Cllr Audrey Buckley, who lives in the Crosshaven area, said that large crowds of people descended on the area in recent days with cars “unable to move” amid high volumes of traffic and parking on roadways such as in Fountainstown and Myrtleville.
The county councillor said that in some cases “people were locked into their houses because cars parked across their driveway” and expressed concerns about how emergency services could get access if needed.
“We’re prisoners on weekends in our own homes,” she said.
The traffic was just one issue affecting the area over the weekend though, and Cllr Buckely said she was particularly concerned about reports of antisocial behaviour among young people who descended on beaches.
In one video, seen by the Echo, large volumes of young people can be seen gathering on rocks with little evidence of social distancing.
The councillor said she received reports that groups were throwing a lifebuoy around on the beach and throwing bottles into swimmers.
Cllr Buckley said that some of these youngsters must be going home drunk.
“I would never have let my kids down there yesterday.
“It’s amazing that someone hasn’t been drowned or killed in there.”

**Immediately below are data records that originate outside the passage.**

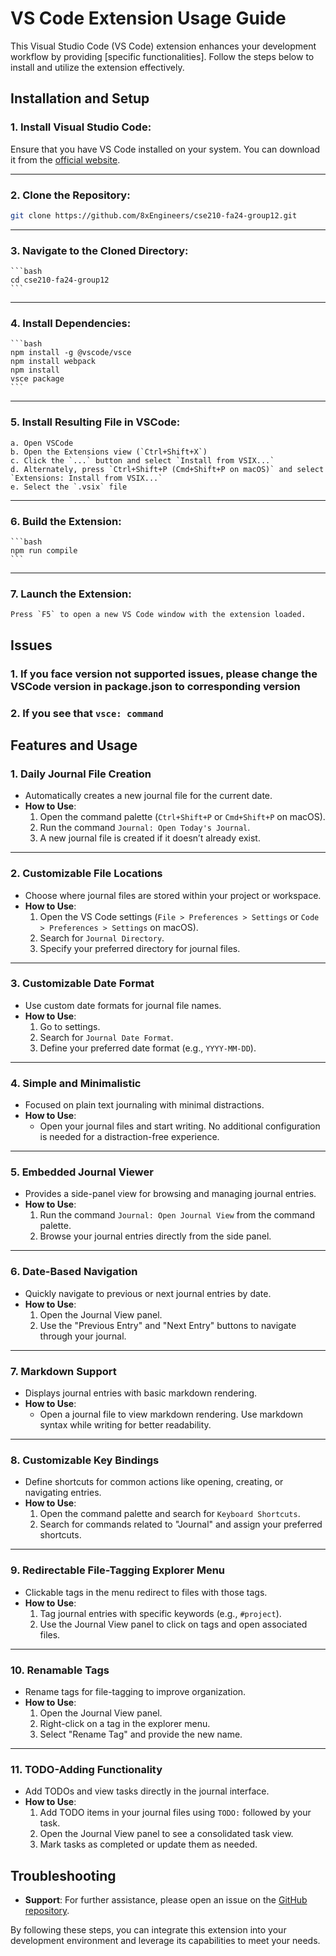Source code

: # VS Code Extension Usage Guide

This Visual Studio Code (VS Code) extension enhances your development workflow by providing [specific functionalities]. Follow the steps below to install and utilize the extension effectively.

## Installation and Setup

### 1. **Install Visual Studio Code**:

Ensure that you have VS Code installed on your system. You can download it from the [official website](https://code.visualstudio.com/).

---

### 2. **Clone the Repository**:

   ```bash
   git clone https://github.com/8xEngineers/cse210-fa24-group12.git
   ```

---

### 3. **Navigate to the Cloned Directory**:

    ```bash 
    cd cse210-fa24-group12
    ```

---

### 4. **Install Dependencies**:

    ```bash 
    npm install -g @vscode/vsce
    npm install webpack
    npm install
    vsce package
    ```

---

### 5. **Install Resulting File in VSCode**:

    a. Open VSCode
    b. Open the Extensions view (`Ctrl+Shift+X`)
    c. Click the `...` button and select `Install from VSIX...`
    d. Alternately, press `Ctrl+Shift+P (Cmd+Shift+P on macOS)` and select `Extensions: Install from VSIX...`
    e. Select the `.vsix` file

---

### 6. **Build the Extension**:

    ```bash
    npm run compile
    ```

---

### 7. **Launch the Extension**:

    Press `F5` to open a new VS Code window with the extension loaded.

## Issues

### 1. If you face version not supported issues, please change the VSCode version in package.json to corresponding version
### 2. If you see that `vsce: command`

## Features and Usage

### 1. **Daily Journal File Creation**
- Automatically creates a new journal file for the current date.
- **How to Use**:
  1. Open the command palette (`Ctrl+Shift+P` or `Cmd+Shift+P` on macOS).
  2. Run the command `Journal: Open Today's Journal`.
  3. A new journal file is created if it doesn’t already exist.

---

### 2. **Customizable File Locations**
- Choose where journal files are stored within your project or workspace.
- **How to Use**:
  1. Open the VS Code settings (`File > Preferences > Settings` or `Code > Preferences > Settings` on macOS).
  2. Search for `Journal Directory`.
  3. Specify your preferred directory for journal files.

---

### 3. **Customizable Date Format**
- Use custom date formats for journal file names.
- **How to Use**:
  1. Go to settings.
  2. Search for `Journal Date Format`.
  3. Define your preferred date format (e.g., `YYYY-MM-DD`).

---

### 4. **Simple and Minimalistic**
- Focused on plain text journaling with minimal distractions.
- **How to Use**:
  - Open your journal files and start writing. No additional configuration is needed for a distraction-free experience.

---

### 5. **Embedded Journal Viewer**
- Provides a side-panel view for browsing and managing journal entries.
- **How to Use**:
  1. Run the command `Journal: Open Journal View` from the command palette.
  2. Browse your journal entries directly from the side panel.

---

### 6. **Date-Based Navigation**
- Quickly navigate to previous or next journal entries by date.
- **How to Use**:
  1. Open the Journal View panel.
  2. Use the "Previous Entry" and "Next Entry" buttons to navigate through your journal.

---

### 7. **Markdown Support**
- Displays journal entries with basic markdown rendering.
- **How to Use**:
  - Open a journal file to view markdown rendering. Use markdown syntax while writing for better readability.

---

### 8. **Customizable Key Bindings**
- Define shortcuts for common actions like opening, creating, or navigating entries.
- **How to Use**:
  1. Open the command palette and search for `Keyboard Shortcuts`.
  2. Search for commands related to "Journal" and assign your preferred shortcuts.

---

### 9. **Redirectable File-Tagging Explorer Menu**
- Clickable tags in the menu redirect to files with those tags.
- **How to Use**:
  1. Tag journal entries with specific keywords (e.g., `#project`).
  2. Use the Journal View panel to click on tags and open associated files.

---

### 10. **Renamable Tags**
- Rename tags for file-tagging to improve organization.
- **How to Use**:
  1. Open the Journal View panel.
  2. Right-click on a tag in the explorer menu.
  3. Select "Rename Tag" and provide the new name.

---

### 11. **TODO-Adding Functionality**
- Add TODOs and view tasks directly in the journal interface.
- **How to Use**:
  1. Add TODO items in your journal files using `TODO:` followed by your task.
  2. Open the Journal View panel to see a consolidated task view.
  3. Mark tasks as completed or update them as needed.


## Troubleshooting

- **Support**: For further assistance, please open an issue on the [GitHub repository](https://github.com/8xEngineers/cse210-fa24-group12/issues).

By following these steps, you can integrate this extension into your development environment and leverage its capabilities to meet your needs.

She added: “I’ve had calls about youngsters falling back down to the bus in the village. The village was meant to have been like the wild west with kids everywhere, a lot of them drunk.”
The county councillor said while she believes that there is an excellent community garda service in Crosshaven that more resources are needed.

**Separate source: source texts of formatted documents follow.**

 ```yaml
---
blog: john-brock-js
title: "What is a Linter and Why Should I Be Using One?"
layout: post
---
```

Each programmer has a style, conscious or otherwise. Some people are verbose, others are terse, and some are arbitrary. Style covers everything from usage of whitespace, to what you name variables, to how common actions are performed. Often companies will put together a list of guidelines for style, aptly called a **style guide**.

Cllr Buckley said she is also very concerned about the amount of litter being generated and has reiterated her call for Cork County Council to take more action to help address the issue.
“As someone who has been a tidy towner for 15 years, I'm involved in coastal clean-ups… we’re the ones down there cleaning those beaches. Some of the volunteers want to stop cleaning Church Bay beach for the summer- but it would just bother me so much.. I would be afraid it would go into the tide. We have so many seals and otters and everything- why should they suffer. And It’s civic pride as well,” she said.
Cllr Buckley said she had contacted the council on the issue this morning and intends to put a motion to the council asking for more action on the issue.
“We’re doing tidy towns. We’re planting. We’re putting bunting up. We’re trying to make our towns and villages pretty and nice. But at a point, when this chaos happens you think why are we even bothering,” she said.
A spokesperson for Cork County Council said that there has been a significant increase in the amount of waste being generated as a result of the increased level of outdoor activity and takeaway consumption, e.g. takeaway food, coffee/drinks, refreshments etc which has given rise to increased littering.
"The primary issue regarding such littering is public behaviour. A high degree of personal responsibility needs to be borne by individual consumers. The consumer needs to understand that littering is an offence, and that there is no situation whereby disposal of litter in an indiscriminate manner is acceptable.
"Where bins are full - or where there is no waste bins available - the consumer needs to understand their own personal responsibility, and that they should take their litter home with them.
"Cork County Council commits a significant level of resources to street cleaning across the county – the provision of additional bins, or larger bins, is not the solution," the spokesperson said.